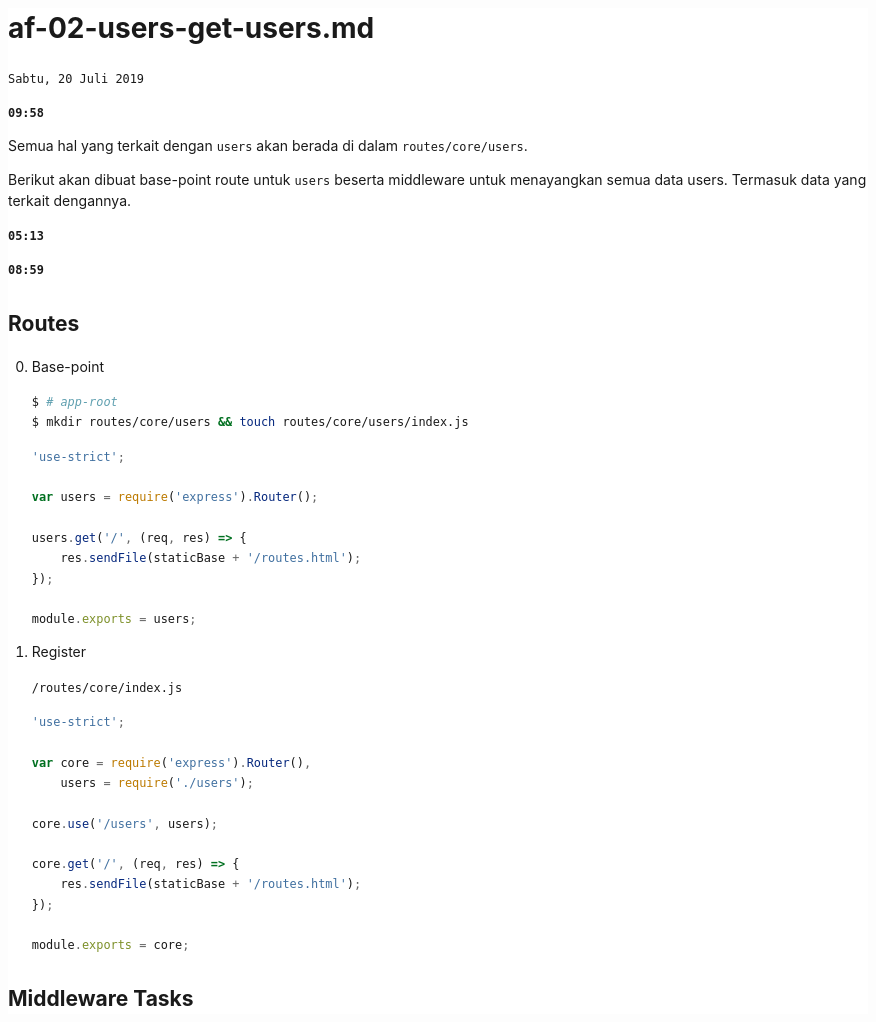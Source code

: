 # af-02-users-get-users.md

`Sabtu, 20 Juli 2019`

**`09:58`**

Semua hal yang terkait dengan `users` akan berada di dalam `routes/core/users`. 

Berikut akan dibuat base-point route untuk `users` beserta middleware untuk menayangkan semua data users. Termasuk data yang terkait dengannya.

**`05:13`**

**`08:59`**

## Routes

0. Base-point

    ```bash
    $ # app-root
    $ mkdir routes/core/users && touch routes/core/users/index.js
    ```

    ```javascript
    'use-strict';

    var users = require('express').Router();

    users.get('/', (req, res) => {
        res.sendFile(staticBase + '/routes.html');
    });

    module.exports = users;
    ```

1. Register

    `/routes/core/index.js`

    ```javascript
    'use-strict';

    var core = require('express').Router(),
        users = require('./users');

    core.use('/users', users);

    core.get('/', (req, res) => {
        res.sendFile(staticBase + '/routes.html');
    });

    module.exports = core;
    ```

## Middleware Tasks
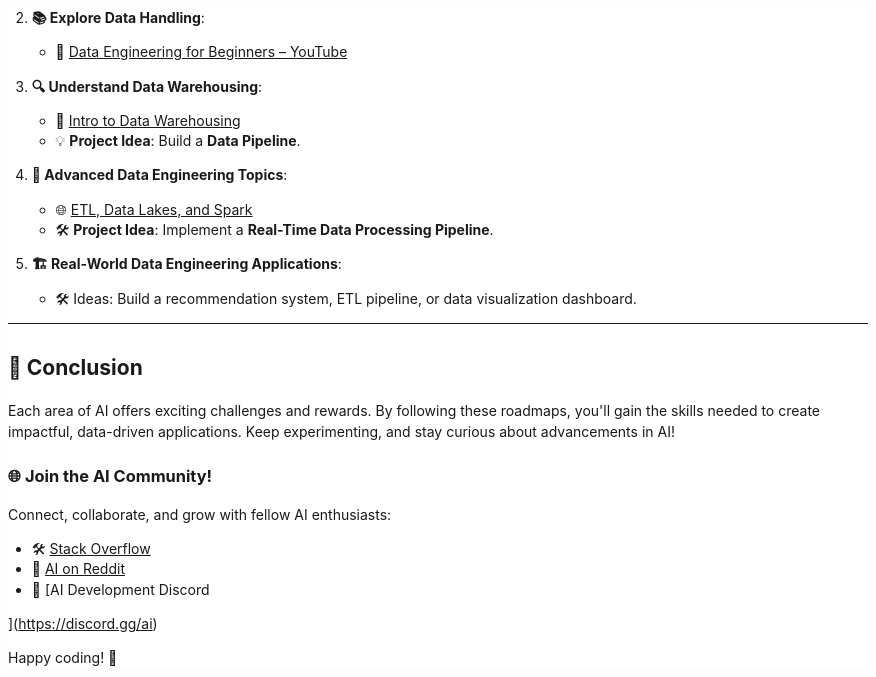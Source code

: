 2. **📚 Explore Data Handling**:
   - 🎥 [Data Engineering for Beginners – YouTube](https://www.youtube.com/watch?v=-yaTqF7ZYCs)

3. **🔍 Understand Data Warehousing**:
   - 📘 [Intro to Data Warehousing](https://aws.amazon.com/data-warehousing/)
   - 💡 **Project Idea**: Build a **Data Pipeline**.

4. **🚀 Advanced Data Engineering Topics**:
   - 🌐 [ETL, Data Lakes, and Spark](https://towardsdatascience.com/data-engineering)
   - 🛠️ **Project Idea**: Implement a **Real-Time Data Processing Pipeline**.

5. **🏗️ Real-World Data Engineering Applications**:
   - 🛠️ Ideas: Build a recommendation system, ETL pipeline, or data visualization dashboard.

---

## 🎉 Conclusion

Each area of AI offers exciting challenges and rewards. By following these roadmaps, you'll gain the skills needed to create impactful, data-driven applications. Keep experimenting, and stay curious about advancements in AI!

### 🌐 Join the AI Community!
Connect, collaborate, and grow with fellow AI enthusiasts:
- 🛠️ [Stack Overflow](https://stackoverflow.com/questions/tagged/ai)
- 📱 [AI on Reddit](https://www.reddit.com/r/MachineLearning/)
- 💬 [AI Development Discord

](https://discord.gg/ai)

Happy coding! 🎉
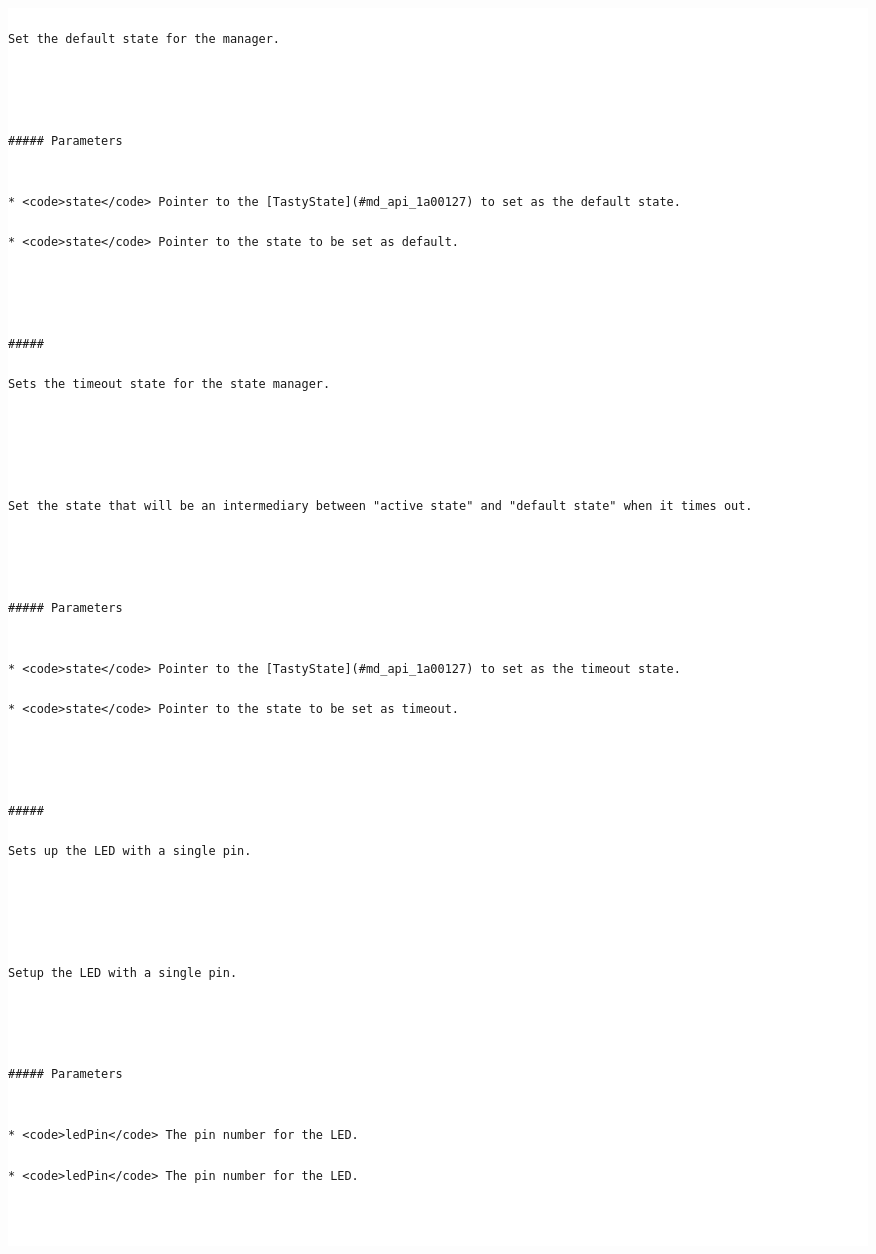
```

Set the default state for the manager.




##### Parameters


* <code>state</code> Pointer to the [TastyState](#md_api_1a00127) to set as the default state.

* <code>state</code> Pointer to the state to be set as default.




##### 

Sets the timeout state for the state manager.





Set the state that will be an intermediary between "active state" and "default state" when it times out.




##### Parameters


* <code>state</code> Pointer to the [TastyState](#md_api_1a00127) to set as the timeout state.

* <code>state</code> Pointer to the state to be set as timeout.




##### 

Sets up the LED with a single pin.





Setup the LED with a single pin.




##### Parameters


* <code>ledPin</code> The pin number for the LED.

* <code>ledPin</code> The pin number for the LED.




```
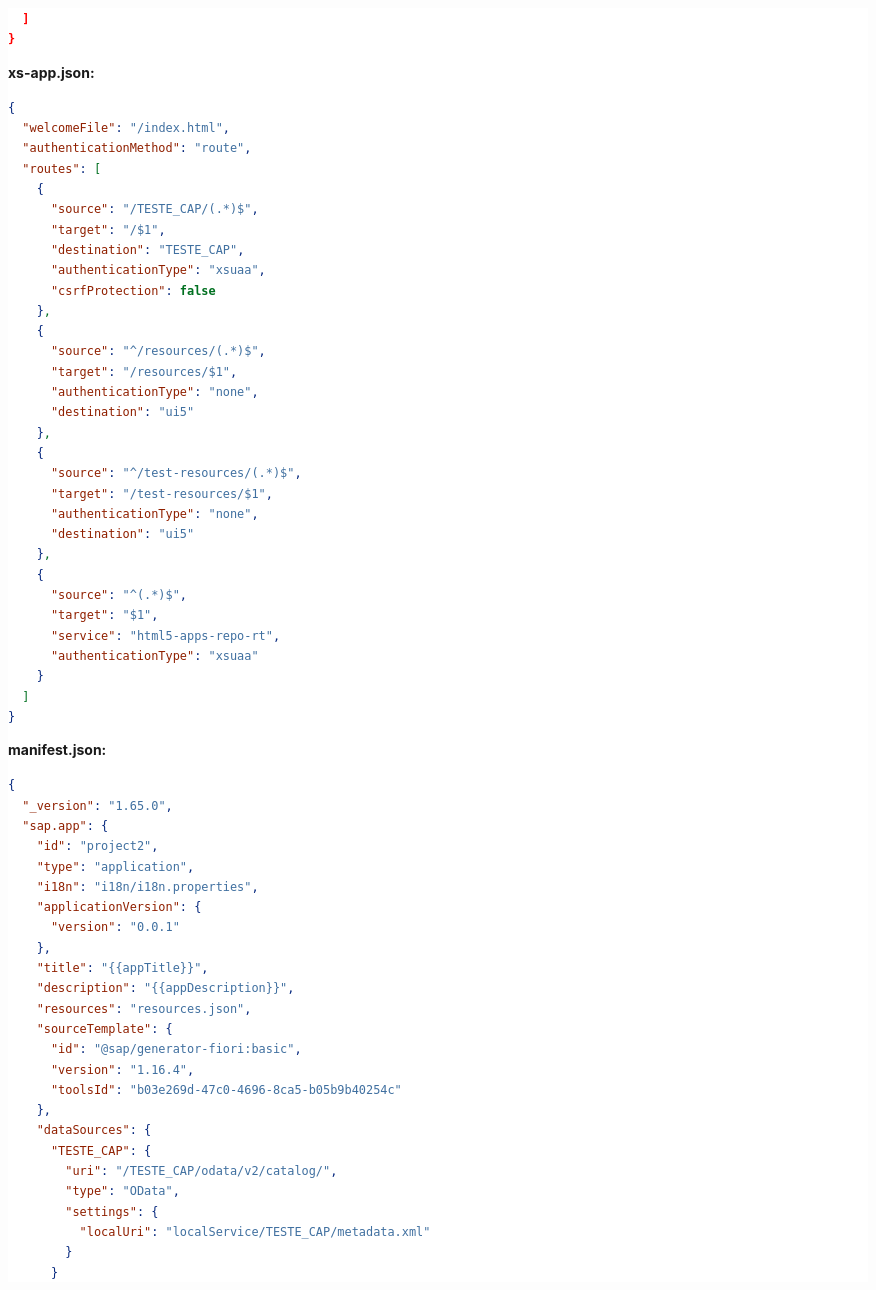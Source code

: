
 ```json
  ]
}
```
**xs-app.json:**
```json
{
  "welcomeFile": "/index.html",
  "authenticationMethod": "route",
  "routes": [
    {
      "source": "/TESTE_CAP/(.*)$",
      "target": "/$1",
      "destination": "TESTE_CAP",
      "authenticationType": "xsuaa",
      "csrfProtection": false
    },
    {
      "source": "^/resources/(.*)$",
      "target": "/resources/$1",
      "authenticationType": "none",
      "destination": "ui5"
    },
    {
      "source": "^/test-resources/(.*)$",
      "target": "/test-resources/$1",
      "authenticationType": "none",
      "destination": "ui5"
    },
    {
      "source": "^(.*)$",
      "target": "$1",
      "service": "html5-apps-repo-rt",
      "authenticationType": "xsuaa"
    }
  ]
}
```
**manifest.json:**
```json
{
  "_version": "1.65.0",
  "sap.app": {
    "id": "project2",
    "type": "application",
    "i18n": "i18n/i18n.properties",
    "applicationVersion": {
      "version": "0.0.1"
    },
    "title": "{{appTitle}}",
    "description": "{{appDescription}}",
    "resources": "resources.json",
    "sourceTemplate": {
      "id": "@sap/generator-fiori:basic",
      "version": "1.16.4",
      "toolsId": "b03e269d-47c0-4696-8ca5-b05b9b40254c"
    },
    "dataSources": {
      "TESTE_CAP": {
        "uri": "/TESTE_CAP/odata/v2/catalog/",
        "type": "OData",
        "settings": {
          "localUri": "localService/TESTE_CAP/metadata.xml"
        }
      }
```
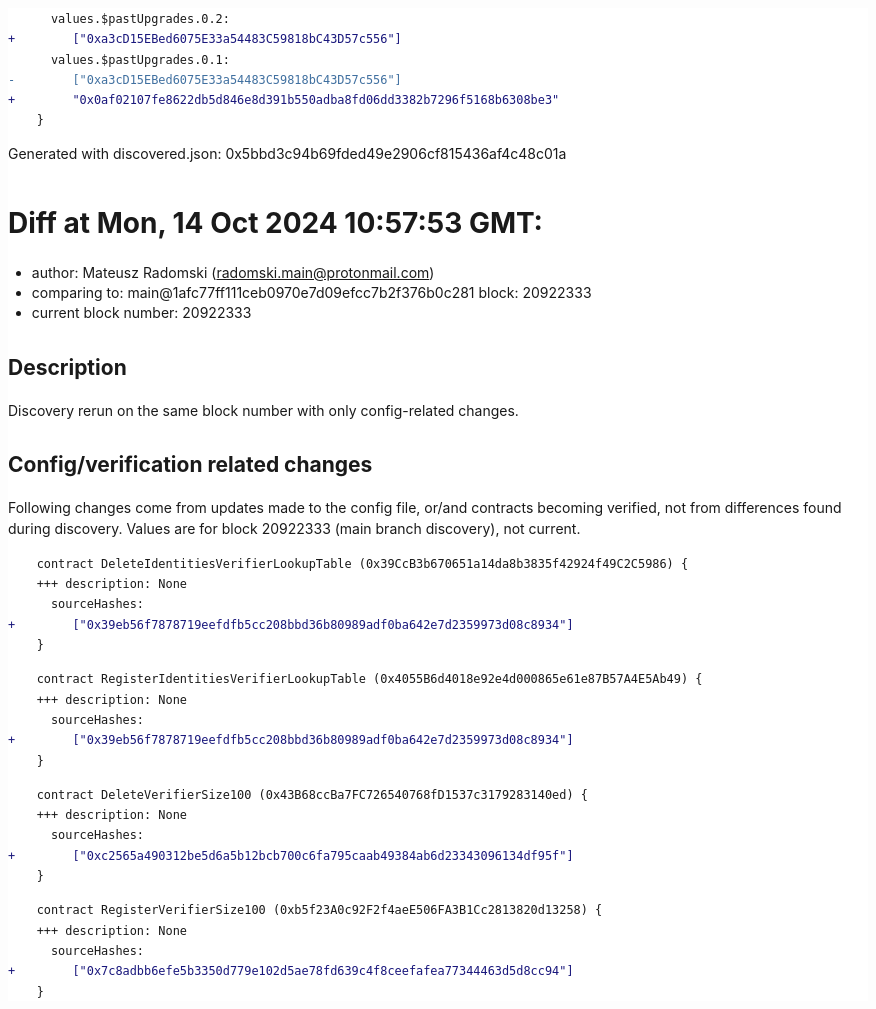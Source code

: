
 ```diff
      values.$pastUpgrades.0.2:
+        ["0xa3cD15EBed6075E33a54483C59818bC43D57c556"]
      values.$pastUpgrades.0.1:
-        ["0xa3cD15EBed6075E33a54483C59818bC43D57c556"]
+        "0x0af02107fe8622db5d846e8d391b550adba8fd06dd3382b7296f5168b6308be3"
    }
```

Generated with discovered.json: 0x5bbd3c94b69fded49e2906cf815436af4c48c01a

# Diff at Mon, 14 Oct 2024 10:57:53 GMT:

- author: Mateusz Radomski (<radomski.main@protonmail.com>)
- comparing to: main@1afc77ff111ceb0970e7d09efcc7b2f376b0c281 block: 20922333
- current block number: 20922333

## Description

Discovery rerun on the same block number with only config-related changes.

## Config/verification related changes

Following changes come from updates made to the config file,
or/and contracts becoming verified, not from differences found during
discovery. Values are for block 20922333 (main branch discovery), not current.

```diff
    contract DeleteIdentitiesVerifierLookupTable (0x39CcB3b670651a14da8b3835f42924f49C2C5986) {
    +++ description: None
      sourceHashes:
+        ["0x39eb56f7878719eefdfb5cc208bbd36b80989adf0ba642e7d2359973d08c8934"]
    }
```

```diff
    contract RegisterIdentitiesVerifierLookupTable (0x4055B6d4018e92e4d000865e61e87B57A4E5Ab49) {
    +++ description: None
      sourceHashes:
+        ["0x39eb56f7878719eefdfb5cc208bbd36b80989adf0ba642e7d2359973d08c8934"]
    }
```

```diff
    contract DeleteVerifierSize100 (0x43B68ccBa7FC726540768fD1537c3179283140ed) {
    +++ description: None
      sourceHashes:
+        ["0xc2565a490312be5d6a5b12bcb700c6fa795caab49384ab6d23343096134df95f"]
    }
```

```diff
    contract RegisterVerifierSize100 (0xb5f23A0c92F2f4aeE506FA3B1Cc2813820d13258) {
    +++ description: None
      sourceHashes:
+        ["0x7c8adbb6efe5b3350d779e102d5ae78fd639c4f8ceefafea77344463d5d8cc94"]
    }
```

──────────

PROBLEM REQUIREMENTS →
Reproduce the data word for word without its images.

SOLUTION TO THE EXERCISE →
Source code

: # af-02-users-get-users.md

`Sabtu, 20 Juli 2019`

**`09:58`**

Semua hal yang terkait dengan `users` akan berada di dalam `routes/core/users`. 

Berikut akan dibuat base-point route untuk `users` beserta middleware untuk menayangkan semua data users. Termasuk data yang terkait dengannya.

**`05:13`**

**`08:59`**

## Routes

0. Base-point

    ```bash
    $ # app-root
    $ mkdir routes/core/users && touch routes/core/users/index.js
    ```

    ```javascript
    'use-strict';

    var users = require('express').Router();

    users.get('/', (req, res) => {
        res.sendFile(staticBase + '/routes.html');
    });

    module.exports = users;
    ```

1. Register

    `/routes/core/index.js`

    ```javascript
    'use-strict';

    var core = require('express').Router(),
        users = require('./users');

    core.use('/users', users);

    core.get('/', (req, res) => {
        res.sendFile(staticBase + '/routes.html');
    });

    module.exports = core;
    ```

## Middleware Tasks
Source code

: 2. **📚 Explore Data Handling**:
   - 🎥 [Data Engineering for Beginners – YouTube](https://www.youtube.com/watch?v=-yaTqF7ZYCs)

3. **🔍 Understand Data Warehousing**:
   - 📘 [Intro to Data Warehousing](https://aws.amazon.com/data-warehousing/)
   - 💡 **Project Idea**: Build a **Data Pipeline**.

4. **🚀 Advanced Data Engineering Topics**:
   - 🌐 [ETL, Data Lakes, and Spark](https://towardsdatascience.com/data-engineering)
   - 🛠️ **Project Idea**: Implement a **Real-Time Data Processing Pipeline**.

5. **🏗️ Real-World Data Engineering Applications**:
   - 🛠️ Ideas: Build a recommendation system, ETL pipeline, or data visualization dashboard.

---

## 🎉 Conclusion

Each area of AI offers exciting challenges and rewards. By following these roadmaps, you'll gain the skills needed to create impactful, data-driven applications. Keep experimenting, and stay curious about advancements in AI!

### 🌐 Join the AI Community!
Connect, collaborate, and grow with fellow AI enthusiasts:
- 🛠️ [Stack Overflow](https://stackoverflow.com/questions/tagged/ai)
- 📱 [AI on Reddit](https://www.reddit.com/r/MachineLearning/)
- 💬 [AI Development Discord

](https://discord.gg/ai)

Happy coding! 🎉
```

Set the default state for the manager.




##### Parameters


* <code>state</code> Pointer to the [TastyState](#md_api_1a00127) to set as the default state.

* <code>state</code> Pointer to the state to be set as default.




##### 

Sets the timeout state for the state manager.





Set the state that will be an intermediary between "active state" and "default state" when it times out.




##### Parameters


* <code>state</code> Pointer to the [TastyState](#md_api_1a00127) to set as the timeout state.

* <code>state</code> Pointer to the state to be set as timeout.




##### 

Sets up the LED with a single pin.





Setup the LED with a single pin.




##### Parameters


* <code>ledPin</code> The pin number for the LED.

* <code>ledPin</code> The pin number for the LED.




```
Source code

:
 ```json
  ]
}
```
**xs-app.json:**
```json
{
  "welcomeFile": "/index.html",
  "authenticationMethod": "route",
  "routes": [
    {
      "source": "/TESTE_CAP/(.*)$",
      "target": "/$1",
      "destination": "TESTE_CAP",
      "authenticationType": "xsuaa",
      "csrfProtection": false
    },
    {
      "source": "^/resources/(.*)$",
      "target": "/resources/$1",
      "authenticationType": "none",
      "destination": "ui5"
    },
    {
      "source": "^/test-resources/(.*)$",
      "target": "/test-resources/$1",
      "authenticationType": "none",
      "destination": "ui5"
    },
    {
      "source": "^(.*)$",
      "target": "$1",
      "service": "html5-apps-repo-rt",
      "authenticationType": "xsuaa"
    }
  ]
}
```
**manifest.json:**
```json
{
  "_version": "1.65.0",
  "sap.app": {
    "id": "project2",
    "type": "application",
    "i18n": "i18n/i18n.properties",
    "applicationVersion": {
      "version": "0.0.1"
    },
    "title": "{{appTitle}}",
    "description": "{{appDescription}}",
    "resources": "resources.json",
    "sourceTemplate": {
      "id": "@sap/generator-fiori:basic",
      "version": "1.16.4",
      "toolsId": "b03e269d-47c0-4696-8ca5-b05b9b40254c"
    },
    "dataSources": {
      "TESTE_CAP": {
        "uri": "/TESTE_CAP/odata/v2/catalog/",
        "type": "OData",
        "settings": {
          "localUri": "localService/TESTE_CAP/metadata.xml"
        }
      }
```
Source code

:
 ```diff
      values.$pastUpgrades.0.2:
+        ["0xa3cD15EBed6075E33a54483C59818bC43D57c556"]
      values.$pastUpgrades.0.1:
-        ["0xa3cD15EBed6075E33a54483C59818bC43D57c556"]
+        "0x0af02107fe8622db5d846e8d391b550adba8fd06dd3382b7296f5168b6308be3"
    }
```

Generated with discovered.json: 0x5bbd3c94b69fded49e2906cf815436af4c48c01a

# Diff at Mon, 14 Oct 2024 10:57:53 GMT:

- author: Mateusz Radomski (<radomski.main@protonmail.com>)
- comparing to: main@1afc77ff111ceb0970e7d09efcc7b2f376b0c281 block: 20922333
- current block number: 20922333

## Description

Discovery rerun on the same block number with only config-related changes.

## Config/verification related changes

Following changes come from updates made to the config file,
or/and contracts becoming verified, not from differences found during
discovery. Values are for block 20922333 (main branch discovery), not current.

```diff
    contract DeleteIdentitiesVerifierLookupTable (0x39CcB3b670651a14da8b3835f42924f49C2C5986) {
    +++ description: None
      sourceHashes:
+        ["0x39eb56f7878719eefdfb5cc208bbd36b80989adf0ba642e7d2359973d08c8934"]
    }
```

```diff
    contract RegisterIdentitiesVerifierLookupTable (0x4055B6d4018e92e4d000865e61e87B57A4E5Ab49) {
    +++ description: None
      sourceHashes:
+        ["0x39eb56f7878719eefdfb5cc208bbd36b80989adf0ba642e7d2359973d08c8934"]
    }
```

```diff
    contract DeleteVerifierSize100 (0x43B68ccBa7FC726540768fD1537c3179283140ed) {
    +++ description: None
      sourceHashes:
+        ["0xc2565a490312be5d6a5b12bcb700c6fa795caab49384ab6d23343096134df95f"]
    }
```

```diff
    contract RegisterVerifierSize100 (0xb5f23A0c92F2f4aeE506FA3B1Cc2813820d13258) {
    +++ description: None
      sourceHashes:
+        ["0x7c8adbb6efe5b3350d779e102d5ae78fd639c4f8ceefafea77344463d5d8cc94"]
    }
```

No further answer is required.